> [Material provided]
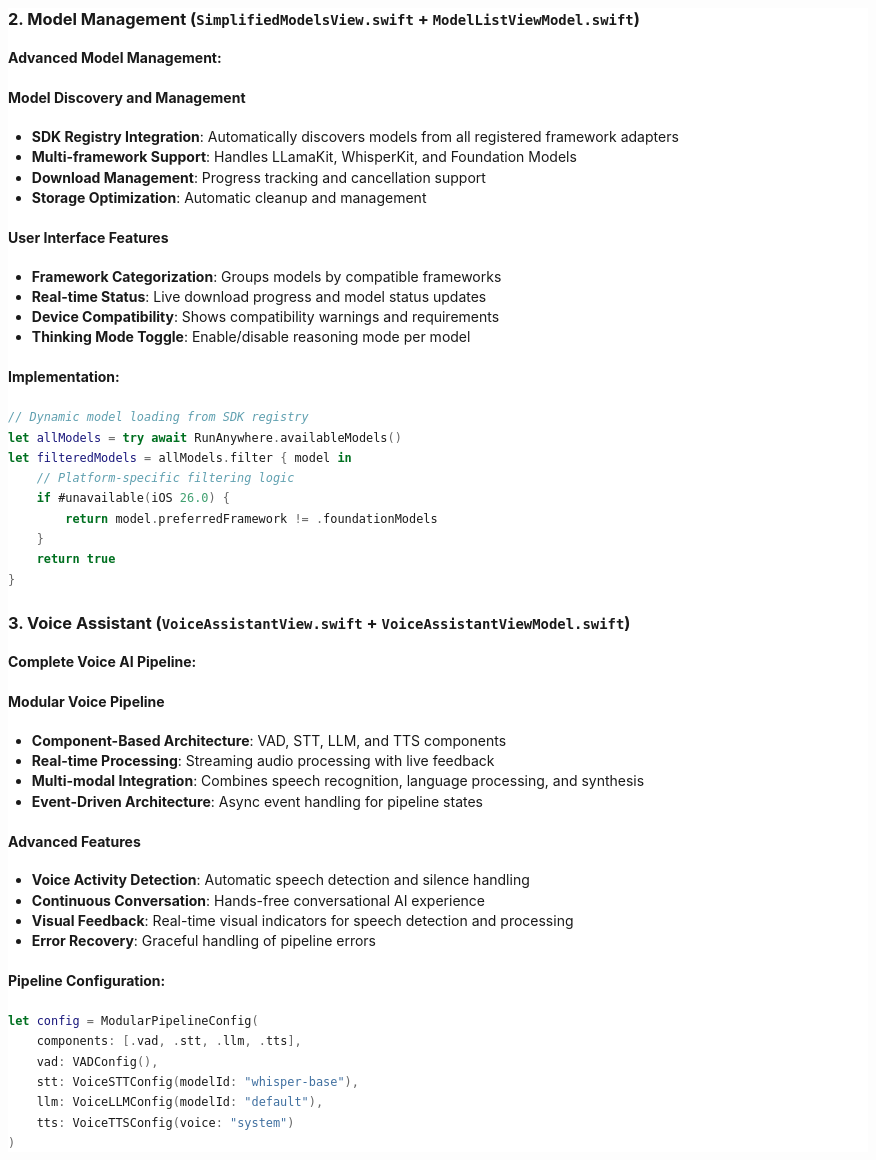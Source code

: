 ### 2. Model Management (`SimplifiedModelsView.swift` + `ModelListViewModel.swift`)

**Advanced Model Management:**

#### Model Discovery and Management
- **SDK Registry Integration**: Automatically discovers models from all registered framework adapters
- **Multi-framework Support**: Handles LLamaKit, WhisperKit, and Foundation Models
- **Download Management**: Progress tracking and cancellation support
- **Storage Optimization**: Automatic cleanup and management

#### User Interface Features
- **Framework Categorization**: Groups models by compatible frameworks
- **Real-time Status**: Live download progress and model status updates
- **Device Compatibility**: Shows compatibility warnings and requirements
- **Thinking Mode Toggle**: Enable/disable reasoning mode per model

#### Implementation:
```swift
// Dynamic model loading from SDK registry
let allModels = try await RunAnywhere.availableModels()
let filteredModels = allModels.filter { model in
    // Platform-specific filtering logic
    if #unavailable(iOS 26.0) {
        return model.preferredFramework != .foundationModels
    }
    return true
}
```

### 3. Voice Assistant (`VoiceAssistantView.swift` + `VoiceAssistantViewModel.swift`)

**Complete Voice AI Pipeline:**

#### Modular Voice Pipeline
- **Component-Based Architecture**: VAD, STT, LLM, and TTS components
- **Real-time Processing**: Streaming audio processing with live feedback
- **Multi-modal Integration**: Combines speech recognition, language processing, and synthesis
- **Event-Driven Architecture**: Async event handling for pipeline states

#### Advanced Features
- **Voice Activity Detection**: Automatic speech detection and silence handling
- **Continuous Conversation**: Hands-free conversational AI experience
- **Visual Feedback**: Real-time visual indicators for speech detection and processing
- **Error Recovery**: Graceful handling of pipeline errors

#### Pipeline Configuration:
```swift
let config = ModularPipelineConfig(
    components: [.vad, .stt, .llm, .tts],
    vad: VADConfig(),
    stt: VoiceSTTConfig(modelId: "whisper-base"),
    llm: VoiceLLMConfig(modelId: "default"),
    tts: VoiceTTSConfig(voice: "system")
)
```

> [Task to carry out]
All lines above between those holding "Voice AI Pipeline:**" and "- **Multi-modal Integration**: Combines", inclusive, must be set down unchanged, and no other line may be included.

> [Written response]
**Complete Voice AI Pipeline:**

#### Modular Voice Pipeline
- **Component-Based Architecture**: VAD, STT, LLM, and TTS components
- **Real-time Processing**: Streaming audio processing with live feedback
- **Multi-modal Integration**: Combines speech recognition, language processing, and synthesis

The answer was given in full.